School of Mathematics and Statistics, Hainan Normal University, Haikou 571158, China.
Geneis Beijing Co., Ltd., Beijing 100102, China.
Brief Funct Genomics. 2024 May 15;23(3):228-238. doi: 10.1093/bfgp/elad032.
Tumor mutational burden (TMB) is a significant predictive biomarker for selecting patients that may benefit from immune checkpoint inhibitor therapy.
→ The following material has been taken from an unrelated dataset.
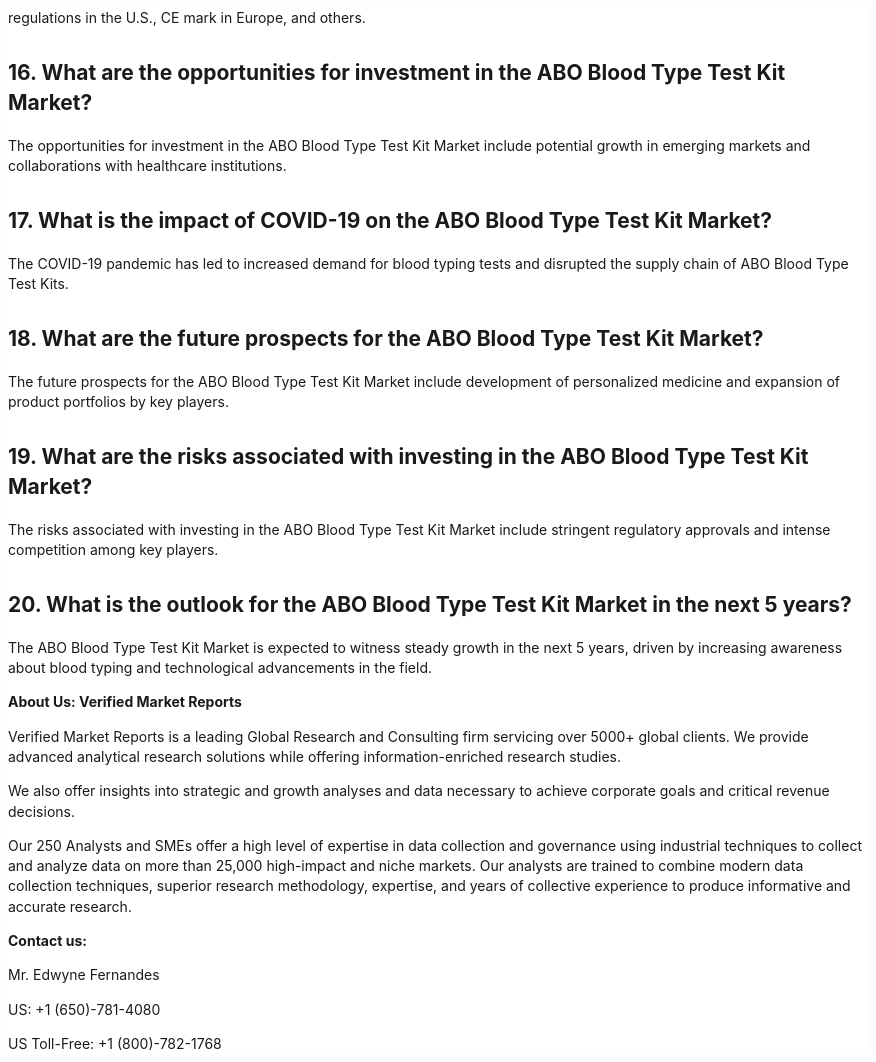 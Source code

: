 regulations in the U.S., CE mark in Europe, and others.</p> <h2>16. What are the opportunities for investment in the ABO Blood Type Test Kit Market?</h2> <p>The opportunities for investment in the ABO Blood Type Test Kit Market include potential growth in emerging markets and collaborations with healthcare institutions.</p> <h2>17. What is the impact of COVID-19 on the ABO Blood Type Test Kit Market?</h2> <p>The COVID-19 pandemic has led to increased demand for blood typing tests and disrupted the supply chain of ABO Blood Type Test Kits.</p> <h2>18. What are the future prospects for the ABO Blood Type Test Kit Market?</h2> <p>The future prospects for the ABO Blood Type Test Kit Market include development of personalized medicine and expansion of product portfolios by key players.</p> <h2>19. What are the risks associated with investing in the ABO Blood Type Test Kit Market?</h2> <p>The risks associated with investing in the ABO Blood Type Test Kit Market include stringent regulatory approvals and intense competition among key players.</p> <h2>20. What is the outlook for the ABO Blood Type Test Kit Market in the next 5 years?</h2> <p>The ABO Blood Type Test Kit Market is expected to witness steady growth in the next 5 years, driven by increasing awareness about blood typing and technological advancements in the field.</p></body></html></h3><p id="" class=""><strong>About Us: Verified Market Reports</strong></p><p id="" class="">Verified Market Reports is a leading Global Research and Consulting firm servicing over 5000+ global clients. We provide advanced analytical research solutions while offering information-enriched research studies.</p><p id="" class="">We also offer insights into strategic and growth analyses and data necessary to achieve corporate goals and critical revenue decisions.</p><p id="" class="">Our 250 Analysts and SMEs offer a high level of expertise in data collection and governance using industrial techniques to collect and analyze data on more than 25,000 high-impact and niche markets. Our analysts are trained to combine modern data collection techniques, superior research methodology, expertise, and years of collective experience to produce informative and accurate research.</p><p id="" class=""><strong>Contact us:</strong></p><p id="" class="">Mr. Edwyne Fernandes</p><p id="" class="">US: +1 (650)-781-4080</p><p id="" class="">US Toll-Free: +1 (800)-782-1768</p>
Whole exome sequencing is a common method for measuring TMB; however, its clinical application is limited by the high cost and time-consuming wet-laboratory experiments and bioinformatics analysis. To address this challenge, we downloaded multimodal data of 326 gastric cancer patients from The Cancer Genome Atlas, including histopathological images, clinical data and various molecular data. Using these data, we conducted a comprehensive analysis to investigate the relationship between TMB, clinical factors, gene expression and image features extracted from hematoxylin and eosin images. We further explored the feasibility of predicting TMB levels, i.e. high and low TMB, by utilizing a residual network (Resnet)-based deep learning algorithm for histopathological image analysis. Moreover, we developed a multimodal fusion deep learning model that combines histopathological images with omics data to predict TMB levels. We evaluated the performance of our models against various state-of-the-art methods using different TMB thresholds and obtained promising results. Specifically, our histopathological image analysis model achieved an area under curve (AUC) of 0.749. Notably, the multimodal fusion model significantly outperformed the model that relied only on histopathological images, with the highest AUC of 0.971. Our findings suggest that histopathological images could be used with reasonable accuracy to predict TMB levels in gastric cancer patients, while multimodal deep learning could achieve even higher levels of accuracy. This study sheds new light on predicting TMB in gastric cancer patients.
肿瘤突变负荷 (TMB) 是选择可能从免疫检查点抑制剂治疗中获益的患者的重要预测生物标志物。全外显子组测序是测量 TMB 的常用方法;然而,其临床应用受到高成本和耗时的湿实验室实验和生物信息学分析的限制。为了解决这一挑战,我们从癌症基因组图谱下载了 326 名胃癌患者的多模态数据,包括组织病理学图像、临床数据和各种分子数据。使用这些数据,我们进行了全面分析,以研究 TMB 与临床因素、基因表达和从苏木精和伊红图像中提取的图像特征之间的关系。我们进一步探索了利用基于残差网络(Resnet)的深度学习算法对组织病理学图像分析进行 TMB 水平预测(即高低 TMB)的可行性。此外,我们开发了一种多模态融合深度学习模型,将组织病理学图像与组学数据相结合,以预测 TMB 水平。我们使用不同的 TMB 阈值评估了我们的模型与各种最先进方法的性能,并获得了有希望的结果。具体来说,我们的组织病理学图像分析模型的曲线下面积 (AUC) 为 0.749。值得注意的是,多模态融合模型明显优于仅依赖组织病理学图像的模型,其 AUC 最高为 0.971。我们的研究结果表明,组织病理学图像可以合理准确地预测胃癌患者的 TMB 水平,而多模态深度学习可以达到更高的准确性。这项研究为预测胃癌患者的 TMB 提供了新的思路。